What determines Tabular model size?
It’s worth discussing this briefly before going into the details. Put very simply, the XVelocity engine used by the tabular model will hold more data if there are more unique values for a column column. The key to avoiding large models is, therefore, to avoid columns with huge numbers of lots of distinct values. Text fields will generally be pretty bad for this, although there are common design patterns to avoid the worst offenders.
A simple example is to look at a DateTime column – this combination of date and time means that each minute of each day is a unique value. Even if we ignore seconds, we’re adding 1140 new, distinct records for every day within the system.
If we split this into two fields, a date and a time, this problem goes away. Each new date adds just a single record, whilst we will never have any new hours and minute combinations, so that’s a controllable field.
There are a few techniques to avoid these problems if you find them, I’d advise heading over to Russo & Ferrari for some general tips here and some more detailed techniques here.
Accessing Memory Usage Data
So - following the above instructions, connect to your data model and open a new DMX query:
Here you can use SQL syntax to query several DMVs behind the model - not all of them will be relevant in the cut-down tabular instance that PowerBI uses but there is one in particular that will help us manage our model size - DISCOVER_OBJECT_MEMORY_USAGE.
Admittedly, on it’s own this is pretty incomprehensible. We can filter down the results slightly into something that makes a little sense, but you’ll generally get a big list of model entities with numbers against them – OK as a starter but not great as an actual model optimisation tool:
Stopping here we would at least have a hit-list of the worst-offending columns and we can use this to start tackling our model. But there are much better ways to approach this problem!
Tabular Memory Reports
There are several free tools made available within the SSAS community for people to analyse their current SSAS memory usage. These tools simply query this same data but apply a bit of data modelling and make the data much more accessible.
For straight tabular, I would tend to use Kasper de Jonge’s old excel spread, which pulls in data quite reliably, however there is an updated PowerBI Model found here.
However, this doesn’t play nicely with the PowerBI flavour of tabular just yet, so I would advise using the SQLBI.com Vertipaq Analyser.
Following their instructions and pointing it at my temporary tabular instance, we can refresh successfully and use their categorisations to explore the model. I’ve added some conditional formatting to help see where the issues are.

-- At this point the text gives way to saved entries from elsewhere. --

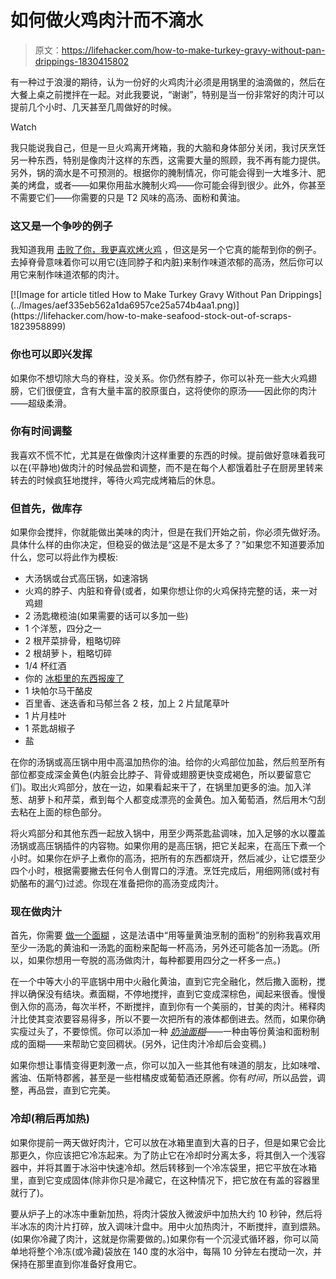 # 如何做火鸡肉汁而不滴水

> 原文：<https://lifehacker.com/how-to-make-turkey-gravy-without-pan-drippings-1830415802>

有一种过于浪漫的期待，认为一份好的火鸡肉汁必须是用锅里的油滴做的，然后在大餐上桌之前搅拌在一起。对此我要说，“谢谢”，特别是当一份非常好的肉汁可以提前几个小时、几天甚至几周做好的时候。

Watch

我只能说我自己，但是一旦火鸡离开烤箱，我的大脑和身体部分关闭，我讨厌烹饪另一种东西，特别是像肉汁这样的东西，这需要大量的照顾，我不再有能力提供。另外，锅的滴水是不可预测的。根据你的腌制情况，你可能会得到一大堆多汁、肥美的烤盘，或者——如果你用盐水腌制火鸡——你可能会得到很少。此外，你甚至不需要它们——你需要的只是 T2 风味的高汤、面粉和黄油。

### 这又是一个争吵的例子

我知道我用 [击败了你，我更喜欢烤火鸡](https://skillet.lifehacker.com/choose-taste-over-looks-when-cooking-your-turkey-1820444769) ，但这是另一个它真的能帮到你的例子。去掉脊骨意味着你可以用它(连同脖子和内脏)来制作味道浓郁的高汤，然后你可以用它来制作味道浓郁的肉汁。

<aside data-commerce-source="inset" class="sc-16a0mhj-2 gAjHzr">[![Image for article titled How to Make Turkey Gravy Without Pan Drippings](../Images/aef335eb562a1da6957ce25a574b4aa1.png)](https://lifehacker.com/how-to-make-seafood-stock-out-of-scraps-1823958899)</aside>

### 你也可以即兴发挥

如果你不想切除大鸟的脊柱，没关系。你仍然有脖子，你可以补充一些大火鸡翅膀，它们很便宜，含有大量丰富的胶原蛋白，这将使你的原汤——因此你的肉汁——超级柔滑。

### 你有时间调整

我喜欢不慌不忙，尤其是在做像肉汁这样重要的东西的时候。提前做好意味着我可以在(平静地)做肉汁的时候品尝和调整，而不是在每个人都饿着肚子在厨房里转来转去的时候疯狂地搅拌，等待火鸡完成烤箱后的休息。

### 但首先，做库存

如果你会搅拌，你就能做出美味的肉汁，但是在我们开始之前，你必须先做好汤。具体什么样的由你决定，但稳妥的做法是“这是不是太多了？”如果您不知道要添加什么，您可以将此作为模板:

*   大汤锅或台式高压锅，如速溶锅
*   火鸡的脖子、内脏和脊骨(或者，如果你想让你的火鸡保持完整的话，来一对鸡翅
*   2 汤匙橄榄油(如果需要的话可以多加一些)
*   1 个洋葱，四分之一
*   2 根芹菜排骨，粗略切碎
*   2 根胡萝卜，粗略切碎
*   1/4 杯红酒
*   你的 [冰柜里的东西报废了](https://lifehacker.com/how-to-make-seafood-stock-out-of-scraps-1823958899)
*   1 块帕尔马干酪皮
*   百里香、迷迭香和马郁兰各 2 枝，加上 2 片鼠尾草叶
*   1 片月桂叶
*   1 茶匙胡椒子
*   盐

在你的汤锅或高压锅中用中高温加热你的油。给你的火鸡部位加盐，然后煎至所有部位都变成深金黄色(内脏会比脖子、背骨或翅膀更快变成褐色，所以要留意它们)。取出火鸡部分，放在一边，如果看起来干了，在锅里加更多的油。加入洋葱、胡萝卜和芹菜，煮到每个人都变成漂亮的金黄色。加入葡萄酒，然后用木勺刮去粘在上面的棕色部分。

将火鸡部分和其他东西一起放入锅中，用至少两茶匙盐调味，加入足够的水以覆盖汤锅或高压锅插件的内容物。如果你用的是高压锅，把它关起来，在高压下煮一个小时。如果你在炉子上煮你的高汤，把所有的东西都烧开，然后减少，让它煨至少四个小时，根据需要撇去任何令人倒胃口的浮渣。烹饪完成后，用细网筛(或衬有奶酪布的漏勺)过滤。你现在准备把你的高汤变成肉汁。

### 现在做肉汁

首先，你需要 [做一个面糊](https://lifehacker.com/the-grown-up-kitchen-how-to-make-a-damn-roux-1795071921) ，这是法语中“用等量黄油烹制的面粉”的别称我喜欢用至少一汤匙的黄油和一汤匙的面粉来配每一杯高汤，另外还可能各加一汤匙。(所以，如果你想用一夸脱的高汤做肉汁，每种都要用四分之一杯多一点。)

在一个中等大小的平底锅中用中火融化黄油，直到它完全融化，然后撒入面粉，搅拌以确保没有结块。煮面糊，不停地搅拌，直到它变成深棕色，闻起来很香。慢慢倒入你的高汤，每次半杯，不断搅拌，直到你有一个美丽的，甘美的肉汁。稀释肉汁比使其变浓要容易得多，所以不要一次把所有的液体都倒进去。然而，如果你确实瘦过头了，不要惊慌。你可以添加一种 [*奶油面糊*](https://skillet.lifehacker.com/how-to-make-a-freaking-pan-sauce-1795277933)——一种由等份黄油和面粉制成的面糊——来帮助它变回稠状。(另外，记住肉汁冷却后会变稠。)

如果你想让事情变得更刺激一点，你可以加入一些其他有味道的朋友，比如味噌、酱油、伍斯特郡酱，甚至是一些柑橘皮或葡萄酒还原酱。你有*时间*，所以品尝，调整，再品尝，直到它完美。

### 冷却(稍后再加热)

如果你提前一两天做好肉汁，它可以放在冰箱里直到大喜的日子，但是如果它会比那更久，你应该把它冷冻起来。为了防止它在冷却时分离太多，将其倒入一个浅容器中，并将其置于冰浴中快速冷却。然后转移到一个冷冻袋里，把它平放在冰箱里，直到它变成固体(除非你只是冷藏它，在这种情况下，把它放在有盖的容器里就行了)。

要从炉子上的冰冻中重新加热，将肉汁袋放入微波炉中加热大约 10 秒钟，然后将半冰冻的肉汁片打碎，放入调味汁盘中。用中火加热肉汁，不断搅拌，直到煨熟。(如果你冷藏了肉汁，这就是你需要做的。)如果你有一个沉浸式循环器，你可以简单地将整个冷冻(或冷藏)袋放在 140 度的水浴中，每隔 10 分钟左右搅动一次，并保持在那里直到你准备好食用它。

I can see, for example, which of the tables in my model are the worst offenders, and what’s causing it:
Interestingly the Customer dimension is pretty huge in my example. It has a lot less data than my fact but the dictionaries required are pretty hefty. Dictionaries are built using string lookups and are heavily affected by high volumes of unique values – so I can presume I’ve got some pretty big text strings in this dimension.
Looking at the Column breakdown, I can see where the offenders are:
This tells a slightly different story – my main offenders are from one of the hidden date dimension tables (A sign that relying on PowerBI’s inbuilt date functionality can be a memory drain) and the Sales Order Number – a unique identifier for my fact, obviously this is going to have a large number of distinct values.
The other columns we can do more about – Email address is the next offender. We can assume each customer, of all 18,000 will have a unique email address. However, it’s very rare that we would want to do analysis on the email address specifically, this is a good candidate to remove from the model. At the very least, we could consider keeping only the domain which will yield much fewer unique values.
Hopefully the above will help you move forward in reducing your PowerBI data model size – I’ll be posting about Performance Analysis & Source Control over the next couple of days.